The bright sunlight of a cold Monday morning found me asleep on my desk, with a bunch of case files surrounding me. I woke up to the smell of fresh coffee, as detective Bloome walked in with two
cups in one hand and a case file in the other. Her sweet child-like face was wrinkled, as it was often these past few months, and her hair was falling out of her usual tight bun. Even though she
looked depressingly under slept and unkempt, which is how I appeared too I am sure, there was a glimmer of excitement in her eyes. When she put the coffee on my table, I was surprisingly alert
waiting for her to speak.
“We have another case,” she said as I was drinking my first of many sips of coffee. ”He did it again. I’m sure it’s him. The case has got his style and signature. But this time he was careless; the
girl is alive. He beat her, but not hard enough. She’s got some scars, but should be able to speak tomorrow. The CSI’s are investigating the crime scene right now”
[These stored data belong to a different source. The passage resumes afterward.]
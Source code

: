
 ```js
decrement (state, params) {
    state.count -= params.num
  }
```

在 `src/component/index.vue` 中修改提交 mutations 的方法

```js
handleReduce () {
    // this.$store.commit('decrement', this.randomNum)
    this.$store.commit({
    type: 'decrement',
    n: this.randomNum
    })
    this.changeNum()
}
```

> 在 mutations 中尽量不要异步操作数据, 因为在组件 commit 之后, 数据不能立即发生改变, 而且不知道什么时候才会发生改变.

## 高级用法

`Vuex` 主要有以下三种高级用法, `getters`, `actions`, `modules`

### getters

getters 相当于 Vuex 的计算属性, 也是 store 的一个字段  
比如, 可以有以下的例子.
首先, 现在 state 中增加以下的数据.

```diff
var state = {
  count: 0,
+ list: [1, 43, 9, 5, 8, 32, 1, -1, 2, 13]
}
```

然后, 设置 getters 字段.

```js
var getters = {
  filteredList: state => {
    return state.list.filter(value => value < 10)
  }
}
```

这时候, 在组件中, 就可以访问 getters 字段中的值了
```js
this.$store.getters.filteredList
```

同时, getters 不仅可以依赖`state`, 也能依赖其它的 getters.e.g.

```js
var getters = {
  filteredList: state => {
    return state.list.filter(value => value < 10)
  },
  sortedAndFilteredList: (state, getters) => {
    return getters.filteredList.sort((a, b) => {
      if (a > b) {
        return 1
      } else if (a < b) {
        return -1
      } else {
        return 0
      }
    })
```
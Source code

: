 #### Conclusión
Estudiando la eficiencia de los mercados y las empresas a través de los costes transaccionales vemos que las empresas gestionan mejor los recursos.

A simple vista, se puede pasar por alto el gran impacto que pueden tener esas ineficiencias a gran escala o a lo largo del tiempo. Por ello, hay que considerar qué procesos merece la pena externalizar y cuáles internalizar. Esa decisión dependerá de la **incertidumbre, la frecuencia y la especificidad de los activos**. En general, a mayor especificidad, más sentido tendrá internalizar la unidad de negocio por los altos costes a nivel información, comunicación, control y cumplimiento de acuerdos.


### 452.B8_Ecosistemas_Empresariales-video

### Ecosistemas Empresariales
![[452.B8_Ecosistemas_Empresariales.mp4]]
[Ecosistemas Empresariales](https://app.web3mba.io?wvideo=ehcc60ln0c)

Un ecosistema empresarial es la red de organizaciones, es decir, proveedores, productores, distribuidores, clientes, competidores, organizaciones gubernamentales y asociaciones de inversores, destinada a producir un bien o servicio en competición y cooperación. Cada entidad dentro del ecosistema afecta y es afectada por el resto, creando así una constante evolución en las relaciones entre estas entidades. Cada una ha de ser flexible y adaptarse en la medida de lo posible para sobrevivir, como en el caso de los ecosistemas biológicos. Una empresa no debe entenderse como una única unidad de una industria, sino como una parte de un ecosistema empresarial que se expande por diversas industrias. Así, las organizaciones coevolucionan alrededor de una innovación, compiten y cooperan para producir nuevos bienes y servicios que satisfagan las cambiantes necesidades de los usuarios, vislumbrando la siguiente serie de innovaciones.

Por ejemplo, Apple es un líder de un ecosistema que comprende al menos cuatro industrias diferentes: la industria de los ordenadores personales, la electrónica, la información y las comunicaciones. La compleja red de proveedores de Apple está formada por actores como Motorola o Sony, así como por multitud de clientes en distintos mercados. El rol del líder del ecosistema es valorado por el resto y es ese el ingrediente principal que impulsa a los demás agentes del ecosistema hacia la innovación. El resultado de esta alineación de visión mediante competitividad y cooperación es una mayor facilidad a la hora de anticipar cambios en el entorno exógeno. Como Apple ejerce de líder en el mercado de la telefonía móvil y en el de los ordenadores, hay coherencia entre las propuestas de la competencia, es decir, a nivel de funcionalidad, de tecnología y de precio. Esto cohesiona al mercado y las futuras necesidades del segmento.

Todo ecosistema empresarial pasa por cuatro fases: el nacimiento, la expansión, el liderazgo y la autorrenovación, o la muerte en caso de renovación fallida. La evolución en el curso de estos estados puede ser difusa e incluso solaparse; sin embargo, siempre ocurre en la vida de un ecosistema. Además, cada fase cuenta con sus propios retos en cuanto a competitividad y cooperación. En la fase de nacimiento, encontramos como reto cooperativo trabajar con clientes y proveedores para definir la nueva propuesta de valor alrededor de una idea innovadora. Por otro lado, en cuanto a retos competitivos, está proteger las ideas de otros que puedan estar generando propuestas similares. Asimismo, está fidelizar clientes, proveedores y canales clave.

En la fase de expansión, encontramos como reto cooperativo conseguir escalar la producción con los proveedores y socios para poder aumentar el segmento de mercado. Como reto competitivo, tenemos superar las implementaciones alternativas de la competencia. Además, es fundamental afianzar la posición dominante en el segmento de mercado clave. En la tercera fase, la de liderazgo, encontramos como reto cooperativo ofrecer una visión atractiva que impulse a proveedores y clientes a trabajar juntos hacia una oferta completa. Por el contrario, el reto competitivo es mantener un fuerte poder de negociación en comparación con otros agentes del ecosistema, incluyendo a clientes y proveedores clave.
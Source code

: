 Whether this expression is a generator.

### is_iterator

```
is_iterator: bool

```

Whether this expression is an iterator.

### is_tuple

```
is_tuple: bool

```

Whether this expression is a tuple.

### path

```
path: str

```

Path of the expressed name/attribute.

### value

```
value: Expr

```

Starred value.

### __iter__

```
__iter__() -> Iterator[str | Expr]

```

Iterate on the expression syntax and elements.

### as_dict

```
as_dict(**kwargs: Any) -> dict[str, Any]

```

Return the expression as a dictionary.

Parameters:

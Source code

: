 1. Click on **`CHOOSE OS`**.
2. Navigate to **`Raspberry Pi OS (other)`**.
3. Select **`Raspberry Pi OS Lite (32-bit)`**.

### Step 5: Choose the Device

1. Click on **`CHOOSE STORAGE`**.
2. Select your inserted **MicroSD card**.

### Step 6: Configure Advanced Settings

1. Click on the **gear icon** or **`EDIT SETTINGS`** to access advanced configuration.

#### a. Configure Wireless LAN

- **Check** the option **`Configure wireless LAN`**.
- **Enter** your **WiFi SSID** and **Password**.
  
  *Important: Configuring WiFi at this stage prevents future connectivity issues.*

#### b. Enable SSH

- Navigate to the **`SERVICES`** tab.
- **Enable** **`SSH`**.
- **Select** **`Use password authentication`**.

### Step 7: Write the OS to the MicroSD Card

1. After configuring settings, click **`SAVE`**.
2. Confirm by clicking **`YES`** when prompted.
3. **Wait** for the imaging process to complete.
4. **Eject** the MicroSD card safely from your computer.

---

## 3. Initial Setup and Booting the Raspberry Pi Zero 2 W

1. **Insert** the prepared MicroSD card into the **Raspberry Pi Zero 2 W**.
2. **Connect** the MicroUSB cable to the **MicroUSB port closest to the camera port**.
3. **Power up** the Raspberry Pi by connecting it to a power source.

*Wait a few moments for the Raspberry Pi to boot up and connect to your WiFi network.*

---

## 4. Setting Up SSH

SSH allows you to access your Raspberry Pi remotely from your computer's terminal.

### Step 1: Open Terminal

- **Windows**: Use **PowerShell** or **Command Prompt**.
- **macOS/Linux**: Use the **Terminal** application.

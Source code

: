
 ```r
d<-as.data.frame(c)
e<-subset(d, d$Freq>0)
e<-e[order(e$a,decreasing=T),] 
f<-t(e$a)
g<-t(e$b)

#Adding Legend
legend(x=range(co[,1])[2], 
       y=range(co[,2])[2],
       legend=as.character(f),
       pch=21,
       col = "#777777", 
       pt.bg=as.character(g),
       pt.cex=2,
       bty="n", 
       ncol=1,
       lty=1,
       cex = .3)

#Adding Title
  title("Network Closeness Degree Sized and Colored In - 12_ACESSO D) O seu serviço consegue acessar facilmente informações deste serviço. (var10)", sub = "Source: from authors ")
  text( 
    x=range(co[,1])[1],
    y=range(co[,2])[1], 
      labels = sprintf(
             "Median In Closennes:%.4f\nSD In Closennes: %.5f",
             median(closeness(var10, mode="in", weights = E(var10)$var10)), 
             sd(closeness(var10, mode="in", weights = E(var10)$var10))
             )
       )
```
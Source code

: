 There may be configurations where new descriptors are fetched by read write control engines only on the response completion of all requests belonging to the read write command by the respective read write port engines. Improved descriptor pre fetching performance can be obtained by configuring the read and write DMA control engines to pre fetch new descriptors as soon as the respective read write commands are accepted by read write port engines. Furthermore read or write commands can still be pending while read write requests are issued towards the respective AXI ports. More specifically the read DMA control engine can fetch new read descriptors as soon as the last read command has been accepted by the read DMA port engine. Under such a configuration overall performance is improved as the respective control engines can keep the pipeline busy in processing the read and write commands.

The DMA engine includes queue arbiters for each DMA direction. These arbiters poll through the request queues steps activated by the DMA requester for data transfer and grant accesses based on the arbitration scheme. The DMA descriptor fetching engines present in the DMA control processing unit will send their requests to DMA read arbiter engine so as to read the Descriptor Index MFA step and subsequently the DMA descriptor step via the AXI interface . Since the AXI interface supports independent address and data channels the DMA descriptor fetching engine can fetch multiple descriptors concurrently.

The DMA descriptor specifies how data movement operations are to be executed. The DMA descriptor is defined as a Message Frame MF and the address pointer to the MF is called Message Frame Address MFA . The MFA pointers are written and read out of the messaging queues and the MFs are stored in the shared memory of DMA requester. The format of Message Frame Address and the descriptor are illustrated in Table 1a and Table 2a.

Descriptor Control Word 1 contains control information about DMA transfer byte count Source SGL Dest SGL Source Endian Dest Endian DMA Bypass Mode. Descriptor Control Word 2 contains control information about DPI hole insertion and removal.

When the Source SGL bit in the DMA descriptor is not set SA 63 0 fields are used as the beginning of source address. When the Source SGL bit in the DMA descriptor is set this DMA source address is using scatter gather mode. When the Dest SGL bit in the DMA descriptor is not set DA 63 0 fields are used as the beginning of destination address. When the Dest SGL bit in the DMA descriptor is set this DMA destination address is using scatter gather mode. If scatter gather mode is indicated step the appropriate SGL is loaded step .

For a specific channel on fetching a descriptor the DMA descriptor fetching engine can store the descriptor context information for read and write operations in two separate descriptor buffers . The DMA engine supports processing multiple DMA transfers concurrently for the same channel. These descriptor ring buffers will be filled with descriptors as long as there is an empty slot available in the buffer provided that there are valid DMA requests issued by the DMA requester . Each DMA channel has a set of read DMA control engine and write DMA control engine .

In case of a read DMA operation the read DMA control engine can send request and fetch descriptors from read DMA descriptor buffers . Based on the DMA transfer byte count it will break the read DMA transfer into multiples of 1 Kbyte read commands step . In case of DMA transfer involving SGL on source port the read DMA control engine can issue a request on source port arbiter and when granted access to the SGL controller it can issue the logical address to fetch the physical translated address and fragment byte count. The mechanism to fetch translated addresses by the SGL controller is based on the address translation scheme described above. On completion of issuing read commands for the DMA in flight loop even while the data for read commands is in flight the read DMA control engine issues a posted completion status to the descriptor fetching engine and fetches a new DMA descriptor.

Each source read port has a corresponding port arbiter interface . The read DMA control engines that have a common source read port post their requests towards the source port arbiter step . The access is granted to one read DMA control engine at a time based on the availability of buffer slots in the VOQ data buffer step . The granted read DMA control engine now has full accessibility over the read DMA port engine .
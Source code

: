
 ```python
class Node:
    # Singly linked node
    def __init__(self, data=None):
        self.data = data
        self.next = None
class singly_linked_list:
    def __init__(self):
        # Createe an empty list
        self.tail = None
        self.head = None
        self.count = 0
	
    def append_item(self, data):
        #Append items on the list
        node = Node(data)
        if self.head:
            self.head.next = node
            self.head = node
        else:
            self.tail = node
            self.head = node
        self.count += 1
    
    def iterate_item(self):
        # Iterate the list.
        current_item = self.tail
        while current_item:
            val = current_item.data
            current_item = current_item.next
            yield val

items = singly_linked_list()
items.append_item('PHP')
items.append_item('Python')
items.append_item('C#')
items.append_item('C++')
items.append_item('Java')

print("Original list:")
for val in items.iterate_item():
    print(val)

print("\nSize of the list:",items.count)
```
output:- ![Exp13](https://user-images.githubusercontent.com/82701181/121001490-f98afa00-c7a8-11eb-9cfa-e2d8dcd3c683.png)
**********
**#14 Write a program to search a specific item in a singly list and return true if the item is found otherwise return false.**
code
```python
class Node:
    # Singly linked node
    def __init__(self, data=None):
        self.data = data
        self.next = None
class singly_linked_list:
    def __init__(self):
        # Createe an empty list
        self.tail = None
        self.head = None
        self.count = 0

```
“That is great news.” I declared. But then I realized what I had just said. I couldn’t believe I was genuinely pleased that a young and innocent girl was raped and stabbed,. “This means that we
might be able to close this case at last, Bloome. I’m sorry for the girl and her family, but–“
“–if we manage to put that bastard behind bars, this will all be worth it. Five other families will be able to finally sleep at night, knowing that their daughter’ murderer is caught and locked
“Have you spoken to the family yet?”
“Yes, called them this morning. Girl’s fine, physically. She’s getting a psych check-up today. The parents said they’d do anything to help and they’re bringing her in tomorrow.”
Then she sat down behind her desk and started drinking her morning coffee. We sat in silence for a while, but I knew that the exact same thoughts were passing through our minds. We were thinking of
the past few months, endlessly working on a case with almost no evidence. Of not being able to get more than five hours of sleep, not being able to go home to our families. We were both hoping that
the moment when this girl’s life was ruined and taken away from her hands, would be the moment that our lives would be finally be given back to us.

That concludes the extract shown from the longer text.